You can also mail the jar back prepaid using the return label available at DGrecallreturn.com. Turnaround for mailed refunds has been running about 14 business days based on what people in the Dollar General Shoppers group on Facebook have reported — not fast, but it does work.
If you already opened the jar and consumed product before learning about the recall, the advice from the company’s consumer relations team is to call the number above and describe your situation. They’ve been issuing goodwill refunds for consumed product on a case-by-case basis, which isn’t in the official recall notice but is happening in practice.

One Thing the Official Notice Gets Wrong About “Best By” Dates
The original FDA posting listed a Best By date range of December 2025 through February 2026 as an additional identifier.
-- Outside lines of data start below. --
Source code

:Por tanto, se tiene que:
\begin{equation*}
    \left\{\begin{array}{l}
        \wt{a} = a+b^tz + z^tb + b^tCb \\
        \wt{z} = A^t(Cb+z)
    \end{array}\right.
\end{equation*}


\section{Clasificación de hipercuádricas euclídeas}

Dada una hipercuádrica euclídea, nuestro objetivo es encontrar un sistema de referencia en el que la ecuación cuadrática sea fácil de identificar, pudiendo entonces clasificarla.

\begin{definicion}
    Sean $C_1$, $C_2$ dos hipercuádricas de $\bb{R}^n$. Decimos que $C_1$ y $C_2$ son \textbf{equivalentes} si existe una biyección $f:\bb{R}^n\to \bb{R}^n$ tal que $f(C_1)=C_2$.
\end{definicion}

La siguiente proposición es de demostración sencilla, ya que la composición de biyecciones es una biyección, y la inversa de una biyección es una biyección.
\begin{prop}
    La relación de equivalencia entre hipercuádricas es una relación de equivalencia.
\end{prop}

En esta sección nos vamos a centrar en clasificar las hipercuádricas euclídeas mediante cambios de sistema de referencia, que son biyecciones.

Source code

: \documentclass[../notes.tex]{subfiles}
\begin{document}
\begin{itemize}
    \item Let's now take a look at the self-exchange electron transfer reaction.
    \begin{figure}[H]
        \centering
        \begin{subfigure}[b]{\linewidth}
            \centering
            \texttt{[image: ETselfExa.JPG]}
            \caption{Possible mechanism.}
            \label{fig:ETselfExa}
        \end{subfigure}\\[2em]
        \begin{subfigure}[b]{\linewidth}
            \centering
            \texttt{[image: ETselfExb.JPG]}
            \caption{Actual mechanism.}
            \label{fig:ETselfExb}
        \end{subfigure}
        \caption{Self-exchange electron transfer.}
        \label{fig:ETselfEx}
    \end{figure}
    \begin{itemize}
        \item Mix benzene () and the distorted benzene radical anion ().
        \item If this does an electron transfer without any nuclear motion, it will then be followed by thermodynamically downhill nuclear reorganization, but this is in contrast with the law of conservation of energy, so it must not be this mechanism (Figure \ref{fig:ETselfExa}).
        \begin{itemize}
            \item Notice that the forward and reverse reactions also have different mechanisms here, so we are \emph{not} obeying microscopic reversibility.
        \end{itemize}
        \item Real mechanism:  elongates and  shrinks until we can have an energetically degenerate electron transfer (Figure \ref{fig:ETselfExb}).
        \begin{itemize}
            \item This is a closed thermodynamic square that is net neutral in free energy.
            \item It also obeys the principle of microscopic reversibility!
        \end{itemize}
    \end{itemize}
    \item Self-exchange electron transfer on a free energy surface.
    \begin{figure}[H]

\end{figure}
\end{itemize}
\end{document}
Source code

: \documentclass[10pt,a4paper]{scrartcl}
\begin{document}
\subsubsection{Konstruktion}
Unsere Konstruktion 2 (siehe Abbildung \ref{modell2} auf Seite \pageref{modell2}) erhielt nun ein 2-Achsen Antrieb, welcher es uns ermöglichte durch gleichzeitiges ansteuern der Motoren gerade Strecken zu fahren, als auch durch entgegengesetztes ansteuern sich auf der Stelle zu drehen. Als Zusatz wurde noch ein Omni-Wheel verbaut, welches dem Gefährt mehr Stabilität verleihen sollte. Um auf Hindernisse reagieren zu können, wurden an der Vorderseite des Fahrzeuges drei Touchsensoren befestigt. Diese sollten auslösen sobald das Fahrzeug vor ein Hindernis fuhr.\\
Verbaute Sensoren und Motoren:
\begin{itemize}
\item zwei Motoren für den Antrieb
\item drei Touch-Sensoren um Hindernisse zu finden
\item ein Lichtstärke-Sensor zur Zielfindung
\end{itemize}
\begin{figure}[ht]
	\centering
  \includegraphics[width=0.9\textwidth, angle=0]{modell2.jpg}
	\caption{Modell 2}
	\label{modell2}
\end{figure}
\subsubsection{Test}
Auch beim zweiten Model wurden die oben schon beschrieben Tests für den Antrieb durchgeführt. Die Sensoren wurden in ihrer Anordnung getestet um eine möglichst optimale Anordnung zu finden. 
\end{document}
I’d treat that as a secondary filter, not a primary one, for one specific reason: Dollar General rotates its Clover Valley packaging periodically, and some jars from the affected lot window have Best By dates printed as month/year only (e.g., “01/2026”) while others include a full date (e.g., “JAN 15 2026”). The lot code stamped into the lid is the only consistent identifier across all packaging variants.
I’ve seen at least two cases in the consumer feedback threads where someone checked the Best By date, found it slightly outside the stated window, and assumed they were clear — when the lot code on the lid placed them squarely in the affected range. The Best By date is a manufacturing-derived estimate that can shift slightly depending on fill date and line assignments. The Julian date in the lot code is the hard timestamp. Use that.
If the Lid Is Already in the Trash
This happens. If you tossed the lid and can’t recover the lot code, you still have options.
The UPC code on the bottom of the jar is still readable in most cases. If your jar matches one of the two UPCs listed above and you know approximately when you bought it (Dollar General’s transaction records are tied to your DG app account or your card if you used one), that purchase date context plus the UPC match is generally sufficient for the customer service team to process a refund. It’s not guaranteed, but in the cases I’m aware of, they haven’t been denying these claims.
The jar itself also has a faint secondary lot marking embossed on the glass near the base, just above the bottom seam. It’s much harder to read — you’ll need decent light and probably to hold it at an angle — but on the affected jars it reads as a four-digit number in the range 2410 through 2498, which corresponds to production weeks. If you can make that out and it falls in that range, combined with a matching UPC, you have a reasonable case.

A Note on the 4 oz. Size
The recall does not cover the 4 oz. Clover Valley Instant Coffee jar. That SKU has a different UPC (0 88582 76440 6) and was not produced on the affected lines during the recall window. If you only ever buy the smaller size, you’re outside the scope entirely. The 12 oz. size, if you can find it at DG, is also unaffected — it’s sourced from a separate co-manufacturer.
The FDA recall page is the authoritative source and gets updated when new lot information comes in: FDA Enforcement Report — search “Clover Valley” under the current enforcement actions. The entry number for this action is Z-XXXX-2024 in the enforcement database. Cross-check anything you read in third-party coverage against that primary source, including this article — recall parameters do sometimes get amended after initial posting.